**PROBLEM**
Each record that follows should be repeated exactly, minus any images.

**Stored items from a collection**

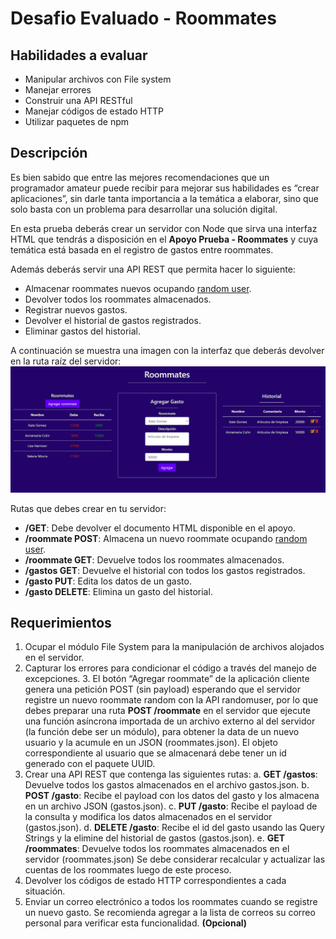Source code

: # Desafio Evaluado - Roommates

## Habilidades a evaluar

-  Manipular archivos con File system
-  Manejar errores
-  Construir una API RESTful
-  Manejar códigos de estado HTTP
-  Utilizar paquetes de npm

## Descripción

Es bien sabido que entre las mejores recomendaciones que un programador amateur puede recibir para mejorar sus habilidades es “crear aplicaciones”, sin darle tanta importancia a la temática a elaborar, sino que solo basta con un problema para desarrollar una solución digital.

En esta prueba deberás crear un servidor con Node que sirva una interfaz HTML que tendrás a disposición en el **Apoyo Prueba - Roommates** y cuya temática está basada en el registro de gastos entre roommates.

Además deberás servir una API REST que permita hacer lo siguiente:

-  Almacenar roommates nuevos ocupando [random user](https://randomuser.me/api).
-  Devolver todos los roommates almacenados.
-  Registrar nuevos gastos.
-  Devolver el historial de gastos registrados.
-  Eliminar gastos del historial.

A continuación se muestra una imagen con la interfaz que deberás devolver en la ruta raíz
del servidor:
![img1](./public/images/img1.png)

Rutas que debes crear en tu servidor:

-  **/GET**: Debe devolver el documento HTML disponible en el apoyo.
-  **/roommate POST**: Almacena un nuevo roommate ocupando [random user](https://randomuser.me/api).
-  **/roommate GET**: Devuelve todos los roommates almacenados.
-  **/gastos GET**: Devuelve el historial con todos los gastos registrados.
-  **/gasto PUT**: Edita los datos de un gasto.
-  **/gasto DELETE**: Elimina un gasto del historial.

## Requerimientos

1. Ocupar el módulo File System para la manipulación de archivos alojados en el servidor.
2. Capturar los errores para condicionar el código a través del manejo de excepciones. 3. El botón “Agregar roommate” de la aplicación cliente genera una petición POST (sin payload) esperando que el servidor registre un nuevo roommate random con la API randomuser, por lo que debes preparar una ruta **POST /roommate** en el servidor que ejecute una función asíncrona importada de un archivo externo al del servidor (la función debe ser un módulo), para obtener la data de un nuevo usuario y la acumule en un JSON (roommates.json).
   El objeto correspondiente al usuario que se almacenará debe tener un id generado con el paquete UUID.
3. Crear una API REST que contenga las siguientes rutas:
   a. **GET /gastos**: Devuelve todos los gastos almacenados en el archivo gastos.json.
   b. **POST /gasto**: Recibe el payload con los datos del gasto y los almacena en un archivo JSON (gastos.json).
   c. **PUT /gasto**: Recibe el payload de la consulta y modifica los datos almacenados en el servidor (gastos.json).
   d. **DELETE /gasto**: Recibe el id del gasto usando las Query Strings y la elimine del historial de gastos (gastos.json).
   e. **GET /roommates**: Devuelve todos los roommates almacenados en el servidor (roommates.json)
   Se debe considerar recalcular y actualizar las cuentas de los roommates luego de este proceso.
4. Devolver los códigos de estado HTTP correspondientes a cada situación.
5. Enviar un correo electrónico a todos los roommates cuando se registre un nuevo gasto. Se recomienda agregar a la lista de correos su correo personal para verificar esta funcionalidad. **(Opcional)**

**EXERCISE OUTPUT**
Source code

: # Desafio Evaluado - Roommates

## Habilidades a evaluar

-  Manipular archivos con File system
-  Manejar errores
-  Construir una API RESTful
-  Manejar códigos de estado HTTP
-  Utilizar paquetes de npm

## Descripción

Es bien sabido que entre las mejores recomendaciones que un programador amateur puede recibir para mejorar sus habilidades es “crear aplicaciones”, sin darle tanta importancia a la temática a elaborar, sino que solo basta con un problema para desarrollar una solución digital.

En esta prueba deberás crear un servidor con Node que sirva una interfaz HTML que tendrás a disposición en el **Apoyo Prueba - Roommates** y cuya temática está basada en el registro de gastos entre roommates.

Además deberás servir una API REST que permita hacer lo siguiente:

-  Almacenar roommates nuevos ocupando [random user](https://randomuser.me/api).
-  Devolver todos los roommates almacenados.
-  Registrar nuevos gastos.
-  Devolver el historial de gastos registrados.
-  Eliminar gastos del historial.

A continuación se muestra una imagen con la interfaz que deberás devolver en la ruta raíz
del servidor:
![img1](./public/images/img1.png)

Rutas que debes crear en tu servidor:

-  **/GET**: Debe devolver el documento HTML disponible en el apoyo.
-  **/roommate POST**: Almacena un nuevo roommate ocupando [random user](https://randomuser.me/api).
-  **/roommate GET**: Devuelve todos los roommates almacenados.
-  **/gastos GET**: Devuelve el historial con todos los gastos registrados.
-  **/gasto PUT**: Edita los datos de un gasto.
-  **/gasto DELETE**: Elimina un gasto del historial.

## Requerimientos

1. Ocupar el módulo File System para la manipulación de archivos alojados en el servidor.
2. Capturar los errores para condicionar el código a través del manejo de excepciones. 3. El botón “Agregar roommate” de la aplicación cliente genera una petición POST (sin payload) esperando que el servidor registre un nuevo roommate random con la API randomuser, por lo que debes preparar una ruta **POST /roommate** en el servidor que ejecute una función asíncrona importada de un archivo externo al del servidor (la función debe ser un módulo), para obtener la data de un nuevo usuario y la acumule en un JSON (roommates.json).
   El objeto correspondiente al usuario que se almacenará debe tener un id generado con el paquete UUID.
3. Crear una API REST que contenga las siguientes rutas:
   a. **GET /gastos**: Devuelve todos los gastos almacenados en el archivo gastos.json.
   b. **POST /gasto**: Recibe el payload con los datos del gasto y los almacena en un archivo JSON (gastos.json).
   c. **PUT /gasto**: Recibe el payload de la consulta y modifica los datos almacenados en el servidor (gastos.json).
   d. **DELETE /gasto**: Recibe el id del gasto usando las Query Strings y la elimine del historial de gastos (gastos.json).
   e. **GET /roommates**: Devuelve todos los roommates almacenados en el servidor (roommates.json)
   Se debe considerar recalcular y actualizar las cuentas de los roommates luego de este proceso.
4. Devolver los códigos de estado HTTP correspondientes a cada situación.
5. Enviar un correo electrónico a todos los roommates cuando se registre un nuevo gasto. Se recomienda agregar a la lista de correos su correo personal para verificar esta funcionalidad. **(Opcional)**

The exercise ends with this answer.